There's a lot of other concerns (input handling, screen shots, etc cetera) but at the heart Wayland is mostly just a management later for *nix dmabuf's. Mode setting concerns are done by the kernel too. Libwayland mostly uses egl, is my understanding. It invents so much less than X, where-as when X was made, the OS had none of these abstractions to reply on. X was basically the kernel, part 2. Wayland has none of this baggage; in almost all implementations leverages a world of great ready made stuff rather than implementing itself. Source: https://wayland-book.com/surfaces/dmabuf.html

> to reinvent the wheel

Libraries are a thing

> because the APIs are DE/Toolkit specific

That’s false in itself, what do you think Wayland protocols are? They might add some DE-specific protocol for themselves, but I don’t see why that would be a problem.

> standardization that X11 offered

What standardization? A single implementation that does its thing is not a standard, by definition.

> Also X11 was never "monolithic" but in reality completely modular

But let me guess, you think that systemd is a huge monolith, right? Also, a wm is very trivial compared to the rest, they can easily be a lua extension and that’s it.

X is monolithic, because they had to pry printing and shit out of it over years of hard work.

> That’s false in itself, what do you think Wayland protocols are? They might add some DE-specific protocol for themselves, but I don’t see why that would be a problem.

It sure looks like it's true, or did GNOME/KDE/wlroots manage to agree on a single screenshot API?

Yeah, XDG portals. Not something that's essential to the display protocol.

The idea that we need to be shoving tray icons and screen recording and permissions APIs into the display protocol is an Xism that folks need to let go. The display protocol should only deal with displaying things, meaning it's a standard way to give memory buffers to clients for them to draw into, and all the other crap can and should be handled elsewhere.

Yeah, I'm a fan of it being an optional standard that's separate from the core display protocol. The problem is that it needs to be a standard, not 3 different standards because it wasn't standardized so 3 different groups created their own things, and all of the standards needed to replace X11 as it was actually used should have had a 1.0 spec before the whole mess was shipped to end users, let alone before users were told that this was the future that they needed to get on already.
> They might add some DE-specific protocol for themselves, but I don’t see why that would be a problem.

What Wayland advocates don't see as a problem is the one of the main problems. I see a pattern here.

> years of hard work.

The only thing that takes "years of hard work" is writing a simple native Wayland client that takes screenshots.

https://flatpak.github.io/xdg-desktop-portal/#gdbus-org.free...

Without knowing much about dbus, or freedesktop I was able to make it work on a lazy afternoon. And it worked for me in wlroots and on gnome, I am assuming kde also implements it. How were you trying to do it that it took so long?

Wayland sounds a bit like what Vulkan is to OpenGL? Am I anywhere close?

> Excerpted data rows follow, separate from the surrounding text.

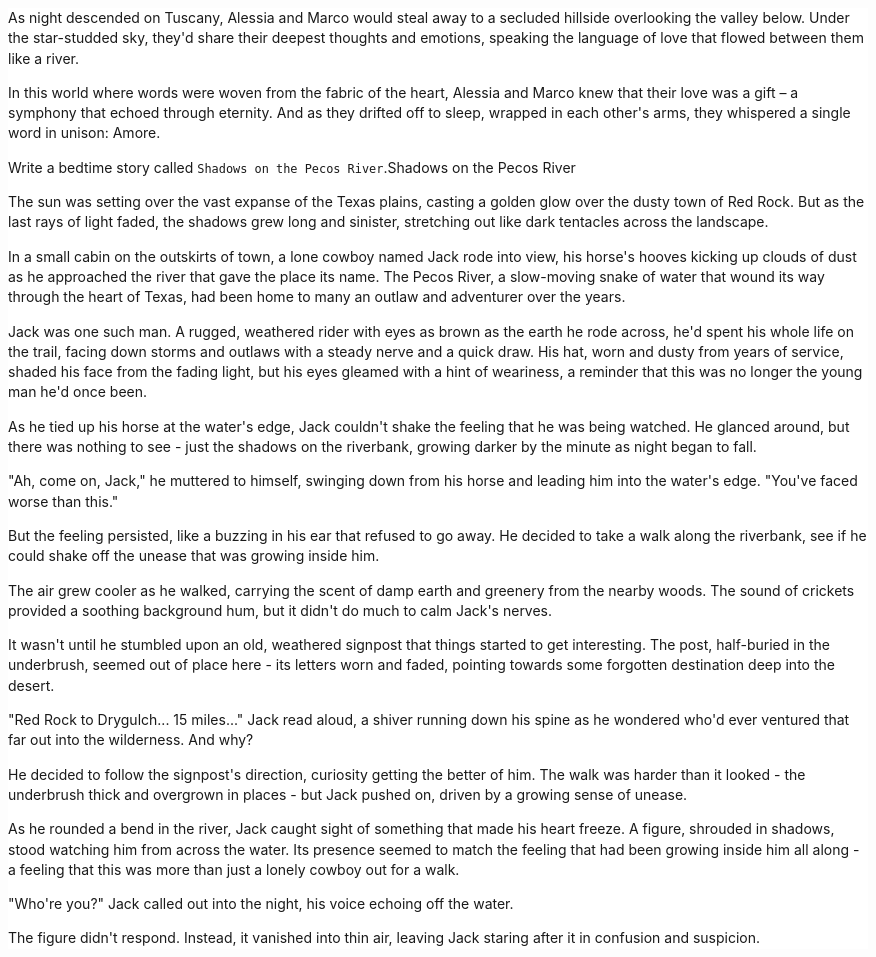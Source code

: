 As night descended on Tuscany, Alessia and Marco would steal away to a secluded hillside overlooking the valley below. Under the star-studded sky, they'd share their deepest thoughts and emotions, speaking the language of love that flowed between them like a river.

In this world where words were woven from the fabric of the heart, Alessia and Marco knew that their love was a gift – a symphony that echoed through eternity. And as they drifted off to sleep, wrapped in each other's arms, they whispered a single word in unison: Amore.<end>

Write a bedtime story called `Shadows on the Pecos River`.<start>Shadows on the Pecos River

The sun was setting over the vast expanse of the Texas plains, casting a golden glow over the dusty town of Red Rock. But as the last rays of light faded, the shadows grew long and sinister, stretching out like dark tentacles across the landscape.

In a small cabin on the outskirts of town, a lone cowboy named Jack rode into view, his horse's hooves kicking up clouds of dust as he approached the river that gave the place its name. The Pecos River, a slow-moving snake of water that wound its way through the heart of Texas, had been home to many an outlaw and adventurer over the years.

Jack was one such man. A rugged, weathered rider with eyes as brown as the earth he rode across, he'd spent his whole life on the trail, facing down storms and outlaws with a steady nerve and a quick draw. His hat, worn and dusty from years of service, shaded his face from the fading light, but his eyes gleamed with a hint of weariness, a reminder that this was no longer the young man he'd once been.

As he tied up his horse at the water's edge, Jack couldn't shake the feeling that he was being watched. He glanced around, but there was nothing to see - just the shadows on the riverbank, growing darker by the minute as night began to fall.

"Ah, come on, Jack," he muttered to himself, swinging down from his horse and leading him into the water's edge. "You've faced worse than this."

But the feeling persisted, like a buzzing in his ear that refused to go away. He decided to take a walk along the riverbank, see if he could shake off the unease that was growing inside him.

The air grew cooler as he walked, carrying the scent of damp earth and greenery from the nearby woods. The sound of crickets provided a soothing background hum, but it didn't do much to calm Jack's nerves.

It wasn't until he stumbled upon an old, weathered signpost that things started to get interesting. The post, half-buried in the underbrush, seemed out of place here - its letters worn and faded, pointing towards some forgotten destination deep into the desert.

"Red Rock to Drygulch... 15 miles..." Jack read aloud, a shiver running down his spine as he wondered who'd ever ventured that far out into the wilderness. And why?

He decided to follow the signpost's direction, curiosity getting the better of him. The walk was harder than it looked - the underbrush thick and overgrown in places - but Jack pushed on, driven by a growing sense of unease.

As he rounded a bend in the river, Jack caught sight of something that made his heart freeze. A figure, shrouded in shadows, stood watching him from across the water. Its presence seemed to match the feeling that had been growing inside him all along - a feeling that this was more than just a lonely cowboy out for a walk.

"Who're you?" Jack called out into the night, his voice echoing off the water.

The figure didn't respond. Instead, it vanished into thin air, leaving Jack staring after it in confusion and suspicion.
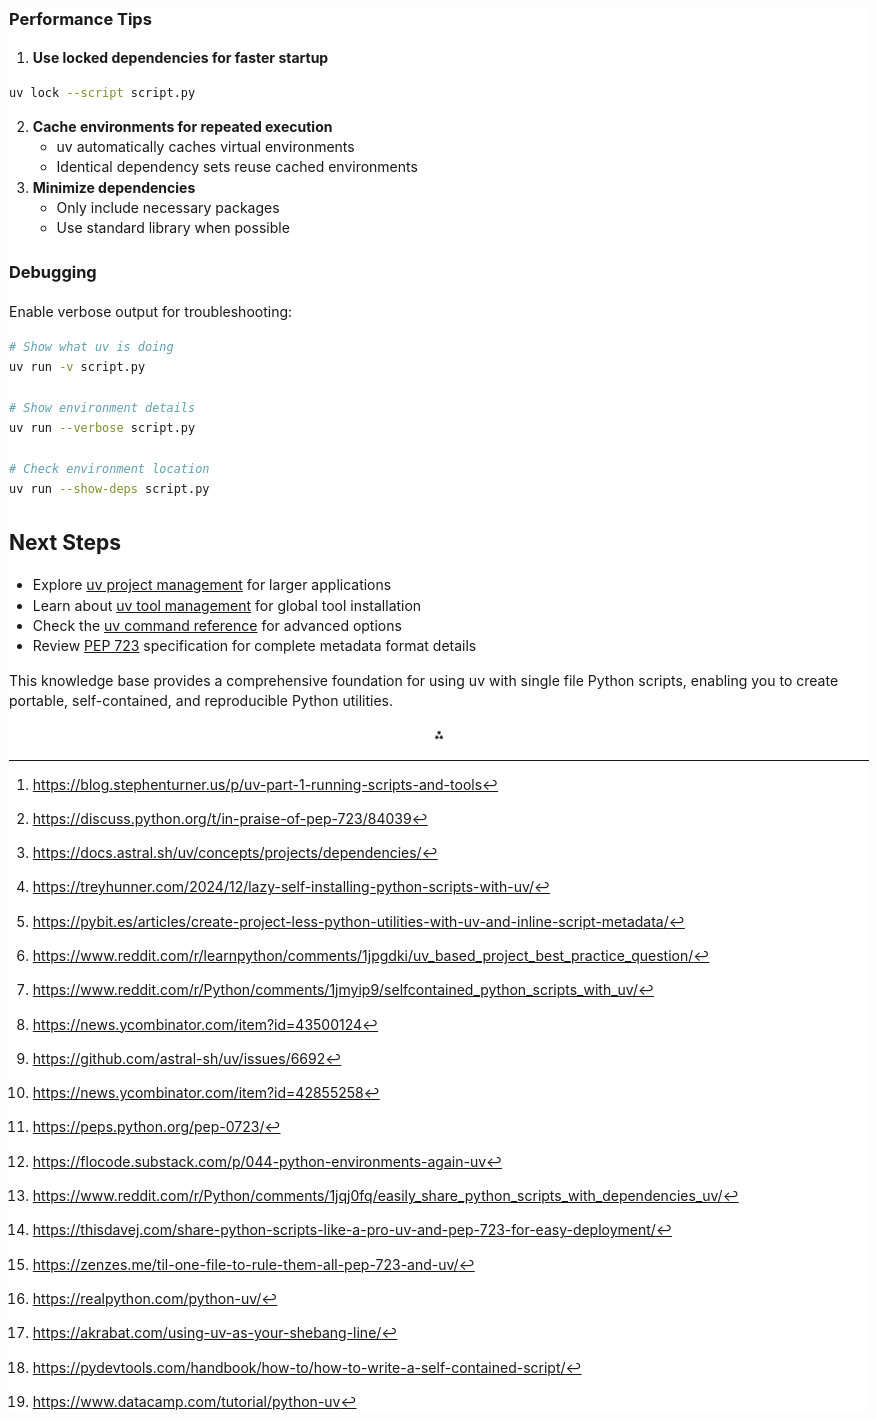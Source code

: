 ### Performance Tips

1. **Use locked dependencies for faster startup**

```bash
uv lock --script script.py
```

2. **Cache environments for repeated execution**
    - uv automatically caches virtual environments
    - Identical dependency sets reuse cached environments
3. **Minimize dependencies**
    - Only include necessary packages
    - Use standard library when possible

### Debugging

Enable verbose output for troubleshooting:

```bash
# Show what uv is doing
uv run -v script.py

# Show environment details
uv run --verbose script.py

# Check environment location
uv run --show-deps script.py
```

## Next Steps

-   Explore [uv project management](https://docs.astral.sh/uv/concepts/projects/) for larger applications
-   Learn about [uv tool management](https://docs.astral.sh/uv/guides/tools/) for global tool installation
-   Check the [uv command reference](https://docs.astral.sh/uv/reference/cli/) for advanced options
-   Review [PEP 723](https://peps.python.org/pep-0723/) specification for complete metadata format details

This knowledge base provides a comprehensive foundation for using uv with single file Python scripts, enabling you to create portable, self-contained, and reproducible Python utilities.
<span style="display:none">[^10][^11][^12][^13][^14][^15][^16][^17][^18][^19][^2][^20][^3][^4][^5][^6][^7][^8][^9]</span>

<div align="center">⁂</div>

[^1]: https://docs.astral.sh/uv/guides/scripts/
[^2]: https://peps.python.org/pep-0723/
[^3]: https://www.reddit.com/r/Python/comments/1jqj0fq/easily_share_python_scripts_with_dependencies_uv/
[^4]: https://thisdavej.com/share-python-scripts-like-a-pro-uv-and-pep-723-for-easy-deployment/
[^5]: https://zenzes.me/til-one-file-to-rule-them-all-pep-723-and-uv/
[^6]: https://realpython.com/python-uv/
[^7]: https://akrabat.com/using-uv-as-your-shebang-line/
[^8]: https://pydevtools.com/handbook/how-to/how-to-write-a-self-contained-script/
[^9]: https://www.datacamp.com/tutorial/python-uv
[^10]: https://blog.stephenturner.us/p/uv-part-1-running-scripts-and-tools
[^11]: https://discuss.python.org/t/in-praise-of-pep-723/84039
[^12]: https://docs.astral.sh/uv/concepts/projects/dependencies/
[^13]: https://treyhunner.com/2024/12/lazy-self-installing-python-scripts-with-uv/
[^14]: https://pybit.es/articles/create-project-less-python-utilities-with-uv-and-inline-script-metadata/
[^15]: https://www.reddit.com/r/learnpython/comments/1jpgdki/uv_based_project_best_practice_question/
[^16]: https://www.reddit.com/r/Python/comments/1jmyip9/selfcontained_python_scripts_with_uv/
[^17]: https://news.ycombinator.com/item?id=43500124
[^18]: https://github.com/astral-sh/uv/issues/6692
[^19]: https://news.ycombinator.com/item?id=42855258
[^20]: https://flocode.substack.com/p/044-python-environments-again-uv
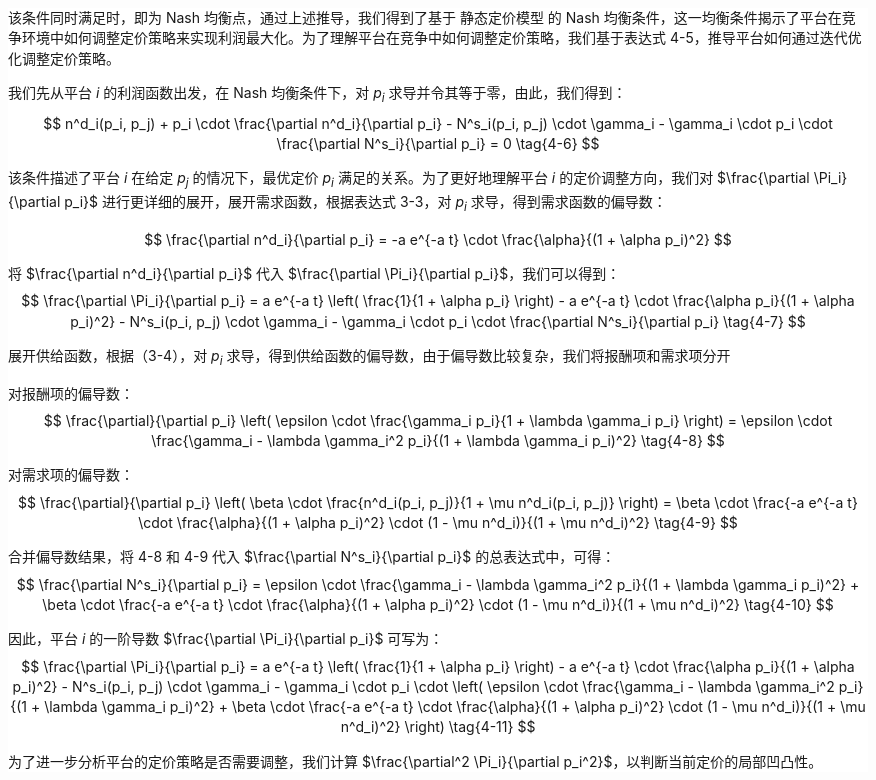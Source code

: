 该条件同时满足时，即为 Nash 均衡点，通过上述推导，我们得到了基于 静态定价模型 的 Nash 均衡条件，这一均衡条件揭示了平台在竞争环境中如何调整定价策略来实现利润最大化。为了理解平台在竞争中如何调整定价策略，我们基于表达式 4-5，推导平台如何通过迭代优化调整定价策略。

我们先从平台 $i$ 的利润函数出发，在 Nash 均衡条件下，对 $p_i$ 求导并令其等于零，由此，我们得到：
$$
n^d_i(p_i, p_j) + p_i \cdot \frac{\partial n^d_i}{\partial p_i} - N^s_i(p_i, p_j) \cdot \gamma_i - \gamma_i \cdot p_i \cdot \frac{\partial N^s_i}{\partial p_i} = 0 \tag{4-6}
$$

该条件描述了平台 $i$ 在给定 $p_j$ 的情况下，最优定价 $p_i$ 满足的关系。为了更好地理解平台 $i$ 的定价调整方向，我们对 $\frac{\partial \Pi_i}{\partial p_i}$ 进行更详细的展开，展开需求函数，根据表达式 3-3，对 $p_i$ 求导，得到需求函数的偏导数：

$$
\frac{\partial n^d_i}{\partial p_i} = -a e^{-a t} \cdot \frac{\alpha}{(1 + \alpha p_i)^2}
$$

将 $\frac{\partial n^d_i}{\partial p_i}$ 代入 $\frac{\partial \Pi_i}{\partial p_i}$，我们可以得到：
$$
\frac{\partial \Pi_i}{\partial p_i} = a e^{-a t} \left( \frac{1}{1 + \alpha p_i} \right) - a e^{-a t} \cdot \frac{\alpha p_i}{(1 + \alpha p_i)^2} - N^s_i(p_i, p_j) \cdot \gamma_i - \gamma_i \cdot p_i \cdot \frac{\partial N^s_i}{\partial p_i} \tag{4-7}
$$

展开供给函数，根据（3-4），对 $p_i$ 求导，得到供给函数的偏导数，由于偏导数比较复杂，我们将报酬项和需求项分开

对报酬项的偏导数：
$$
\frac{\partial}{\partial p_i} \left( \epsilon \cdot \frac{\gamma_i p_i}{1 + \lambda \gamma_i p_i} \right) = \epsilon \cdot \frac{\gamma_i - \lambda \gamma_i^2 p_i}{(1 + \lambda \gamma_i p_i)^2} \tag{4-8}
$$

对需求项的偏导数：
$$
\frac{\partial}{\partial p_i} \left( \beta \cdot \frac{n^d_i(p_i, p_j)}{1 + \mu n^d_i(p_i, p_j)} \right) = \beta \cdot \frac{-a e^{-a t} \cdot \frac{\alpha}{(1 + \alpha p_i)^2} \cdot (1 - \mu n^d_i)}{(1 + \mu n^d_i)^2} \tag{4-9}
$$

合并偏导数结果，将 4-8 和 4-9 代入 $\frac{\partial N^s_i}{\partial p_i}$ 的总表达式中，可得：
$$
\frac{\partial N^s_i}{\partial p_i} = \epsilon \cdot \frac{\gamma_i - \lambda \gamma_i^2 p_i}{(1 + \lambda \gamma_i p_i)^2} + \beta \cdot \frac{-a e^{-a t} \cdot \frac{\alpha}{(1 + \alpha p_i)^2} \cdot (1 - \mu n^d_i)}{(1 + \mu n^d_i)^2} \tag{4-10}
$$

因此，平台 $i$ 的一阶导数 $\frac{\partial \Pi_i}{\partial p_i}$ 可写为：
$$
\frac{\partial \Pi_i}{\partial p_i} = a e^{-a t} \left( \frac{1}{1 + \alpha p_i} \right) - a e^{-a t} \cdot \frac{\alpha p_i}{(1 + \alpha p_i)^2} - N^s_i(p_i, p_j) \cdot \gamma_i - \gamma_i \cdot p_i \cdot \left( \epsilon \cdot \frac{\gamma_i - \lambda \gamma_i^2 p_i}{(1 + \lambda \gamma_i p_i)^2} + \beta \cdot \frac{-a e^{-a t} \cdot \frac{\alpha}{(1 + \alpha p_i)^2} \cdot (1 - \mu n^d_i)}{(1 + \mu n^d_i)^2} \right) \tag{4-11}
$$

为了进一步分析平台的定价策略是否需要调整，我们计算 $\frac{\partial^2 \Pi_i}{\partial p_i^2}$，以判断当前定价的局部凹凸性。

I'm a novice when it comes to the implementation of compositors and display servers, but as a user it's been a far better experience than X11/Xorg ever was. Seeing this robustness video just proves it to me even more.

Rather the opposite. Wayland is a far more opaque abstraction layer than X11.

Also the "robustness" is achieved with KDE/Qt specific protocols and as such has nothing to do with Wayland. Similar functionality could be achieved with X11.

X11 can't do this because memory allocations happen in the X server.
DRI3 clients allocate themselves their render buffers. Hence perfectly possible with X11.
>Am I anywhere close?

It's close, but since the services are much simpler you don't run into the problem of needing an older of magnitude of more lines to draw a triangle.